**Problem description**
Among the lines below, count those with the word "results". Answer with the number only.

[[ Recorded information open ]]

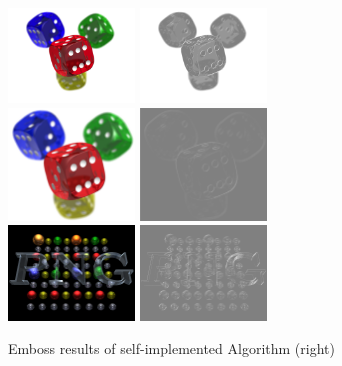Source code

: \begin{figure}[H]
    \centering

    \includegraphics[width=0.30\textwidth]{images/dice.png}
    \includegraphics[width=0.30\textwidth]{images/results/emboss-my.dice.png}
    \\
    \includegraphics[width=0.30\textwidth]{images/dice_large.png}
    \includegraphics[width=0.30\textwidth]{images/results/emboss-my.dice_large.png}
    \\
    \includegraphics[width=0.30\textwidth]{images/pnglogo-blk.png}
    \includegraphics[width=0.30\textwidth]{images/results/emboss-my.pnglogo-blk.png}
    
    \begin{center}
        \caption{Emboss results of self-implemented Algorithm (right)}
    \end{center}

    \label{fig:emboss1}
\end{figure}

[[ Recorded information closed ]]

**Task answer**
4